Top of DATA EXTRACT
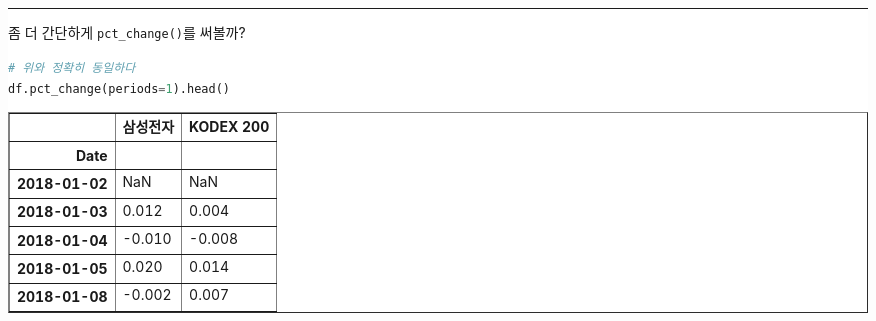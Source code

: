 </div>



---

좀 더 간단하게 `pct_change()`를 써볼까?


```python
# 위와 정확히 동일하다
df.pct_change(periods=1).head()
```




<div>
<style scoped>
    .dataframe tbody tr th:only-of-type {
        vertical-align: middle;
    }

    .dataframe tbody tr th {
        vertical-align: top;
    }

    .dataframe thead th {
        text-align: right;
    }
</style>
<table border="1" class="dataframe">
  <thead>
    <tr style="text-align: right;">
      <th></th>
      <th>삼성전자</th>
      <th>KODEX 200</th>
    </tr>
    <tr>
      <th>Date</th>
      <th></th>
      <th></th>
    </tr>
  </thead>
  <tbody>
    <tr>
      <th>2018-01-02</th>
      <td>NaN</td>
      <td>NaN</td>
    </tr>
    <tr>
      <th>2018-01-03</th>
      <td>0.012</td>
      <td>0.004</td>
    </tr>
    <tr>
      <th>2018-01-04</th>
      <td>-0.010</td>
      <td>-0.008</td>
    </tr>
    <tr>
      <th>2018-01-05</th>
      <td>0.020</td>
      <td>0.014</td>
    </tr>
    <tr>
      <th>2018-01-08</th>
      <td>-0.002</td>
      <td>0.007</td>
Bottom of DATA EXTRACT
* TASK BRIEF *
If a line in the records above contains the string "right", copy that line out.

* WRITTEN RESPONSE *
        text-align: right;
    <tr style="text-align: right;">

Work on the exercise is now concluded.